**Work to complete**
Report how many lines below contain the word "probability", and give only that number.

**Supplied records**
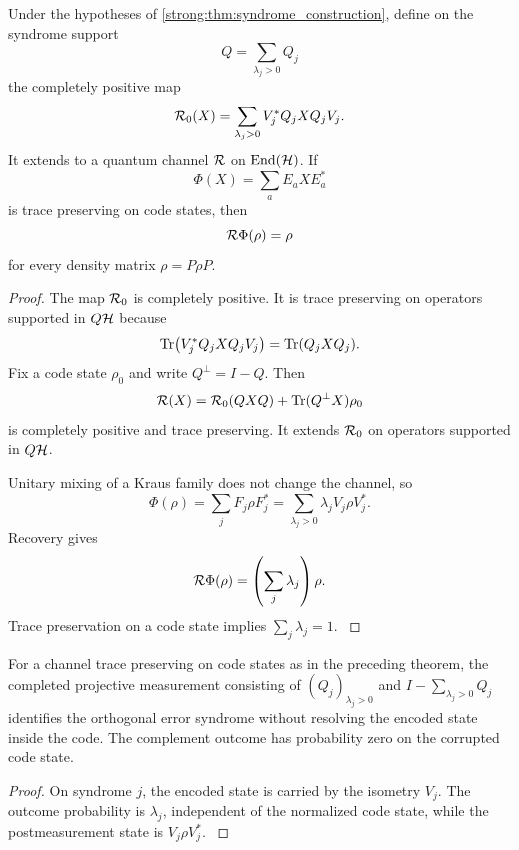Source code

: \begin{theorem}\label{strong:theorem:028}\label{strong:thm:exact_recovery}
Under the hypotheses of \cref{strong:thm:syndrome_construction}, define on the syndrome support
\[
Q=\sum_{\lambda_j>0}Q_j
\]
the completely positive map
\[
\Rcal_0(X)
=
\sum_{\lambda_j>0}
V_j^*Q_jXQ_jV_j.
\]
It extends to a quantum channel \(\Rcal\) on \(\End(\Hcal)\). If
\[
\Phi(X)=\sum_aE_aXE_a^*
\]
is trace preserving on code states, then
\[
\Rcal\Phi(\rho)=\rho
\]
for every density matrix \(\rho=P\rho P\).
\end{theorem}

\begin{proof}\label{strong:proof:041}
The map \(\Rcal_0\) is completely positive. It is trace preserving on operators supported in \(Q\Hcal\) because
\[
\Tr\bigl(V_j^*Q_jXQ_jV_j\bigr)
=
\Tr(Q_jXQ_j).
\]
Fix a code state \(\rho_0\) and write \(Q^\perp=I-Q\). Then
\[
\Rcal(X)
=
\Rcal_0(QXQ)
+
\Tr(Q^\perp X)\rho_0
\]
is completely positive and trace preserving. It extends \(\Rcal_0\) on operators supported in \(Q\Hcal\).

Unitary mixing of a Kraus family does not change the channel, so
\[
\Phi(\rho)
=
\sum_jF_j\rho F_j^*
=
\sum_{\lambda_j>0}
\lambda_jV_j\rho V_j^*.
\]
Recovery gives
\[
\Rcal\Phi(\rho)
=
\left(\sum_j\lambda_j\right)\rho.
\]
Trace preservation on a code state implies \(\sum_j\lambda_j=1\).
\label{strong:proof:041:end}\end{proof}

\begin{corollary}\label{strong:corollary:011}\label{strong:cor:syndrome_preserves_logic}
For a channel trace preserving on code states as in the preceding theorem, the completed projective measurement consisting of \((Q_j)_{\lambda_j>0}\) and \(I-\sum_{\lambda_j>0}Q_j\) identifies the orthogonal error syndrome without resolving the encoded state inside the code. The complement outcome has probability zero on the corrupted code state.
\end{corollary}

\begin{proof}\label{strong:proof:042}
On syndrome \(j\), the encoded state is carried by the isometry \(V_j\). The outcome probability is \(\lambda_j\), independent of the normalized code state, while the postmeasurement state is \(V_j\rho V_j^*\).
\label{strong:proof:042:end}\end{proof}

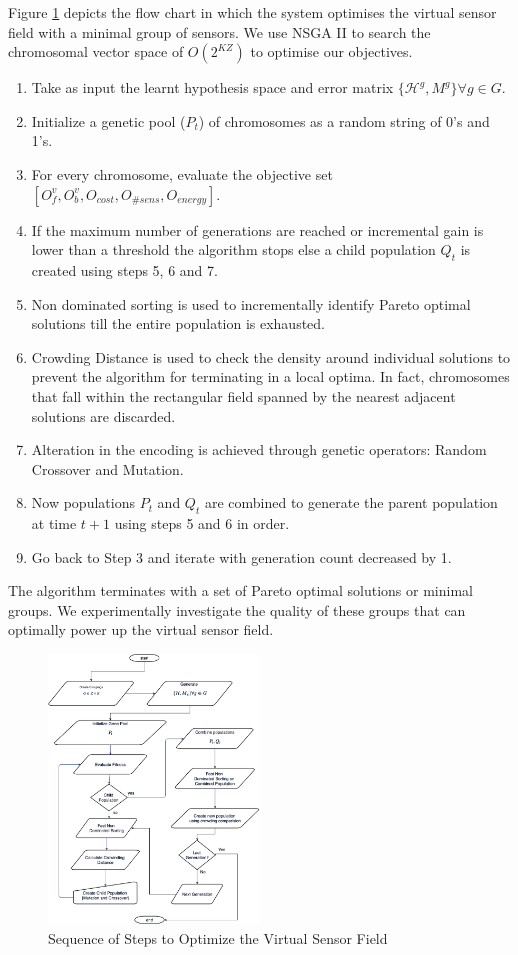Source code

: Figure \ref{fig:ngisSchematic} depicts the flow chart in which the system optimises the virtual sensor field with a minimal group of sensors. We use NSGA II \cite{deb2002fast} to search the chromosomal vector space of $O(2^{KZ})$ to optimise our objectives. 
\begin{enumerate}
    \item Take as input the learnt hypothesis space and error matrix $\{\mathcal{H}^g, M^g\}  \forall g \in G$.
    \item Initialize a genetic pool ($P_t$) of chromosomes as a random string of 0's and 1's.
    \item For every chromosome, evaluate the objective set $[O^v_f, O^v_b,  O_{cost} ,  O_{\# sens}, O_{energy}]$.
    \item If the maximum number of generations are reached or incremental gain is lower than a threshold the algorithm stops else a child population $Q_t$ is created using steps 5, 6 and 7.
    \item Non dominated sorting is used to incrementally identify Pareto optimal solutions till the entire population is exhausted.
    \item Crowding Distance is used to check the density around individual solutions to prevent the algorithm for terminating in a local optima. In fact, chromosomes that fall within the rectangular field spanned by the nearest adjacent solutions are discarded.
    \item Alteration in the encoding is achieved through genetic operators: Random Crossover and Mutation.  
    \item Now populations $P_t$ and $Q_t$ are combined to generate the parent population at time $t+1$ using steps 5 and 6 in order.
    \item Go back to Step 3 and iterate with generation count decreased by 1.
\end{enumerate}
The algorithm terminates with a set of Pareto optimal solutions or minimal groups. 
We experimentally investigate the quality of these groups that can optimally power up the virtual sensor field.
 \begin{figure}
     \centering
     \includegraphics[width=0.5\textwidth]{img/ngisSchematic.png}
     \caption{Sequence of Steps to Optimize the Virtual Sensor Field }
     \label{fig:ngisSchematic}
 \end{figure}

**Answer to this task**
2